▶ _The problem_
Reproduce each line from the records that holds "sure".

[Stored data]
—————

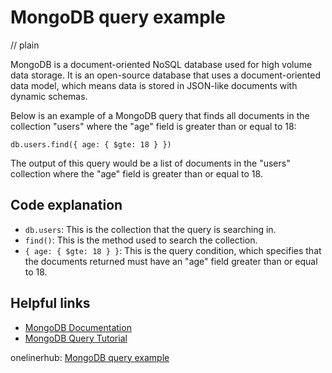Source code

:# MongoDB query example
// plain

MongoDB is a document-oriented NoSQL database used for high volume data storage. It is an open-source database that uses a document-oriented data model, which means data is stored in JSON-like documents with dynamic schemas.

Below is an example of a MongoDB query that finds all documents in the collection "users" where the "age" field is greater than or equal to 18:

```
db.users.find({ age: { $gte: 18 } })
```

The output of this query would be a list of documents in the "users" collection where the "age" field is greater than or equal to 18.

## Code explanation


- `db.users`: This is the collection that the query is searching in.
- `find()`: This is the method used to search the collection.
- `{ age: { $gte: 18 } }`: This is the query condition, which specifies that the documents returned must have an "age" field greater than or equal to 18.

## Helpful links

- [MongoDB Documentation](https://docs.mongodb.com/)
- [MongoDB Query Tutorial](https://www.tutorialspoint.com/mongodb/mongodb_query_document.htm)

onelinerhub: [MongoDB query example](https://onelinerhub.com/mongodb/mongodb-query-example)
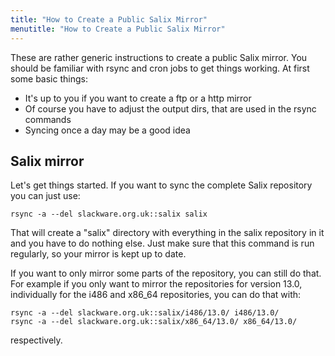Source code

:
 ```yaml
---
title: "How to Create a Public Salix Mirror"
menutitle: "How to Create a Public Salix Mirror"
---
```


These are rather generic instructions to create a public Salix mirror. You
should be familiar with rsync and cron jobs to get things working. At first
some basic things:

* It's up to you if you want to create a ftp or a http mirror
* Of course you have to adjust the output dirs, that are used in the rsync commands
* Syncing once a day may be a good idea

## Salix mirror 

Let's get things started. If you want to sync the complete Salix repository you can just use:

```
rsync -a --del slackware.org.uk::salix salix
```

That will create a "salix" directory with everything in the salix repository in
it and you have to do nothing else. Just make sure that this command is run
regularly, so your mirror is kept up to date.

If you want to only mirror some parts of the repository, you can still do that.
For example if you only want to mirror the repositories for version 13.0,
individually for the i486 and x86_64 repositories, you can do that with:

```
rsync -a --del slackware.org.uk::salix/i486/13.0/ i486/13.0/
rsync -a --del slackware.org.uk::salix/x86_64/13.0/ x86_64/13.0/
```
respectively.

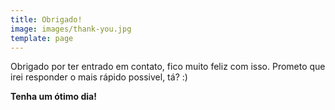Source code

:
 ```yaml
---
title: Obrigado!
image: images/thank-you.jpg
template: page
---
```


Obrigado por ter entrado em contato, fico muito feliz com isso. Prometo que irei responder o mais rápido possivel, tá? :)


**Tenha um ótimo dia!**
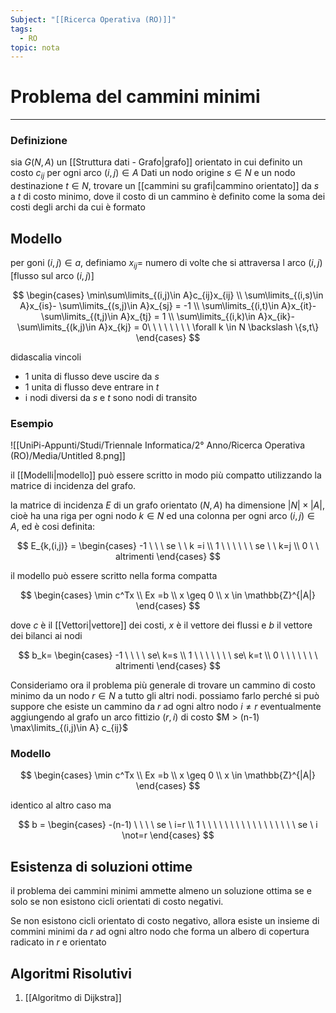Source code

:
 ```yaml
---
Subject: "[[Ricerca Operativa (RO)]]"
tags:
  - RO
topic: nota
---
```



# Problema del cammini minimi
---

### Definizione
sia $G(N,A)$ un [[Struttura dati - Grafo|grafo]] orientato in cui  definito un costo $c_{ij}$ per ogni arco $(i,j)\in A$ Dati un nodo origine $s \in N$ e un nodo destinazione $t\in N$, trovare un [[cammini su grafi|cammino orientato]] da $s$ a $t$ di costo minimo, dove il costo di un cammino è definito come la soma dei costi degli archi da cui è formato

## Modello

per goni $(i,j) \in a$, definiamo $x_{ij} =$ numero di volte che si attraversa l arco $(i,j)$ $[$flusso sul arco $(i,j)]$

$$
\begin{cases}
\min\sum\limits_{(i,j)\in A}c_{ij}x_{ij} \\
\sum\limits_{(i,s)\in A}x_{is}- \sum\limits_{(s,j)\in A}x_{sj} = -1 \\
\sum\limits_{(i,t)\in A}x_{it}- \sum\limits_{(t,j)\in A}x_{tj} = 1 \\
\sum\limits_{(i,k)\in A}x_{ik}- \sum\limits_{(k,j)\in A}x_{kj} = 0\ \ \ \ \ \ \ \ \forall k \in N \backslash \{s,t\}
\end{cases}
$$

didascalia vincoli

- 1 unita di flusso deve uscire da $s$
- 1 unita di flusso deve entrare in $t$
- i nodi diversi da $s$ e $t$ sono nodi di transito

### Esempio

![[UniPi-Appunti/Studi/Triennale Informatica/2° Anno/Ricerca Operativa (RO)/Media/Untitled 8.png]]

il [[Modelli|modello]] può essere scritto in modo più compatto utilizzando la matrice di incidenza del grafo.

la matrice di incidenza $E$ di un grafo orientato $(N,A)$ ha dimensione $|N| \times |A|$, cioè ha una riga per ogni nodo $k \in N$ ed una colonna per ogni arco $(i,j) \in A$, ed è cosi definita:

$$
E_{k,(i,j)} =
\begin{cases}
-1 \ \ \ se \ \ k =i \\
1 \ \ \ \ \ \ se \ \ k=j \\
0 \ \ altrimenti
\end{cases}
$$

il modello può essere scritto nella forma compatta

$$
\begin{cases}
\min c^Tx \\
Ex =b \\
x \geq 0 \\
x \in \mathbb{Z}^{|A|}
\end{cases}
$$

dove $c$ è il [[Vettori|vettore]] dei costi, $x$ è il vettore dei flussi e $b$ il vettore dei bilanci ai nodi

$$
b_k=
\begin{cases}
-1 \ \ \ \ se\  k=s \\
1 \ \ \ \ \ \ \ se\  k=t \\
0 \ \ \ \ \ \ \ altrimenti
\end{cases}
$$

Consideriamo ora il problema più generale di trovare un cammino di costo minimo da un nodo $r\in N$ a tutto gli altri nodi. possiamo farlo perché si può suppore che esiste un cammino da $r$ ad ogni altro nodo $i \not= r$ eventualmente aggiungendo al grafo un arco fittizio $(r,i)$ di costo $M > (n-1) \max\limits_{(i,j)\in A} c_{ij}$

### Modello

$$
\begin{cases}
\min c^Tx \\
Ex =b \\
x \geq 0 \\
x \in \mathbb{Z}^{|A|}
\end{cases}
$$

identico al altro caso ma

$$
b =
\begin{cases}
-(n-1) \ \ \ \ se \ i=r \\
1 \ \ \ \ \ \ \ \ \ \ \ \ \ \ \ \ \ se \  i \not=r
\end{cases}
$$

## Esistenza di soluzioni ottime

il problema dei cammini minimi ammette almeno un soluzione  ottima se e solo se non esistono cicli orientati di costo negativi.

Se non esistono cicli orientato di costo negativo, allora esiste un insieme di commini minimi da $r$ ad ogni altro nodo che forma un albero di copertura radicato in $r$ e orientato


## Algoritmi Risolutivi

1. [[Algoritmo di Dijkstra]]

—————

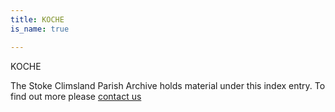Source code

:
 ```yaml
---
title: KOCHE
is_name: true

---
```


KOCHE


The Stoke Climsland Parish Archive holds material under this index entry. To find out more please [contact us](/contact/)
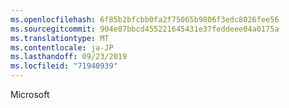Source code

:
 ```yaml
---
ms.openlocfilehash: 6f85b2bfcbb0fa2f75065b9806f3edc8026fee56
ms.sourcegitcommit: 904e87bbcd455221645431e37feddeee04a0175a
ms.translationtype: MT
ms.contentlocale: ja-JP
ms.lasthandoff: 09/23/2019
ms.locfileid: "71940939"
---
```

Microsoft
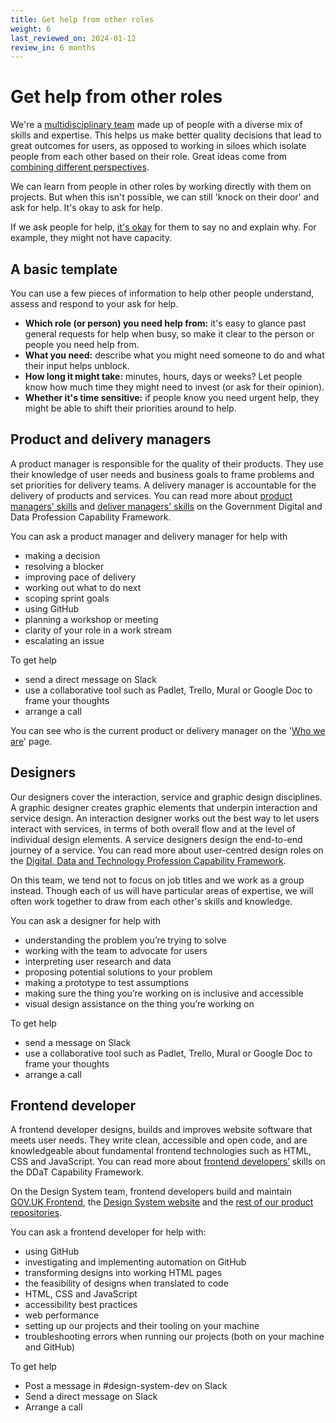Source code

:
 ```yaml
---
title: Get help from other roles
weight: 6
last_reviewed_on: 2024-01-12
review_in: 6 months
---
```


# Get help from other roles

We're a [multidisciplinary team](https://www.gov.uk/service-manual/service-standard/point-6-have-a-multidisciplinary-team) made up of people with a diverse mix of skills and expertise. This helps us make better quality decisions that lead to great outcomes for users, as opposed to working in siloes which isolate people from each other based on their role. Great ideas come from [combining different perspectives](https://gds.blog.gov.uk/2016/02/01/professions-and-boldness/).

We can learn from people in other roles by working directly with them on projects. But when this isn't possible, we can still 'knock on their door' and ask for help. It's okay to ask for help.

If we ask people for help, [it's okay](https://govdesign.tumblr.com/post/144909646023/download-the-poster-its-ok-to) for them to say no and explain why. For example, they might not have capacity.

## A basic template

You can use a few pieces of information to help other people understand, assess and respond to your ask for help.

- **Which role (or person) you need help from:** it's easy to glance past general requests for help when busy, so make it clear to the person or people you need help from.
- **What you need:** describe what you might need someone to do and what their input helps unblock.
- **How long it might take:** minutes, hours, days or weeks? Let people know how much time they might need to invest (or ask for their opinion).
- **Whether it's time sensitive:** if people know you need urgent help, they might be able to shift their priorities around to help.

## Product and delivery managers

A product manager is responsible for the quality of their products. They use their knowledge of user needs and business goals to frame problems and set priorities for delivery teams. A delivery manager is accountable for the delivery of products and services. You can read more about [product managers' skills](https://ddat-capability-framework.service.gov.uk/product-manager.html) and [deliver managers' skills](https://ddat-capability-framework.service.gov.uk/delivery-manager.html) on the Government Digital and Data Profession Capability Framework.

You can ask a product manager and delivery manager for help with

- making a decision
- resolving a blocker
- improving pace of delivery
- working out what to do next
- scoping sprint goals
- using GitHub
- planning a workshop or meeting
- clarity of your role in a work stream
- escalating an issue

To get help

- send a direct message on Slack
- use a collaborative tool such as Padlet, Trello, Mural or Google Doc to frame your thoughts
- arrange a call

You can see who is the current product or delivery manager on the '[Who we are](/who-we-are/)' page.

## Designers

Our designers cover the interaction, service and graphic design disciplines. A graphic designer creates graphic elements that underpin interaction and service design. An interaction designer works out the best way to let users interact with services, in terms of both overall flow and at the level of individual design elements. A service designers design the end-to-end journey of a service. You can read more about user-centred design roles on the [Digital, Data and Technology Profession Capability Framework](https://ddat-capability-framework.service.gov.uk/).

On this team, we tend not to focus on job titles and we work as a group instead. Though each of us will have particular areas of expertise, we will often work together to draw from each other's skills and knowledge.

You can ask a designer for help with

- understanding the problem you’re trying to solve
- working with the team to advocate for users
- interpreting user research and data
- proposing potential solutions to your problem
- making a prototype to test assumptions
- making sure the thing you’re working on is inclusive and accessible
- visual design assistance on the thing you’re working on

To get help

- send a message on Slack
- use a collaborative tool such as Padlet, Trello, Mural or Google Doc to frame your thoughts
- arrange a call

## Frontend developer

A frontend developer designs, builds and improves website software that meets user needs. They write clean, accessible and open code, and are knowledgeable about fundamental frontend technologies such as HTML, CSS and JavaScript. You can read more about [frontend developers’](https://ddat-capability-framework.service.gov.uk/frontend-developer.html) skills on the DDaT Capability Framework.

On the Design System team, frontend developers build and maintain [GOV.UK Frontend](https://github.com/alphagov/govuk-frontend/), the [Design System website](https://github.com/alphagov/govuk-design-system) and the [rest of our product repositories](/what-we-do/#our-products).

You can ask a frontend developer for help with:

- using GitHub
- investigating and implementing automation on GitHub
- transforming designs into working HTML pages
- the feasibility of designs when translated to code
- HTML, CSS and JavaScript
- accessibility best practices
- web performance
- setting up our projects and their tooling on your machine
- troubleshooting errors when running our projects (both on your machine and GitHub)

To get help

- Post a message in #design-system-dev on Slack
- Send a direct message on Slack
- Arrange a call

—————

▶ _Solution for this task_
it and you have to do nothing else. Just make sure that this command is run
- making sure the thing you’re working on is inclusive and accessible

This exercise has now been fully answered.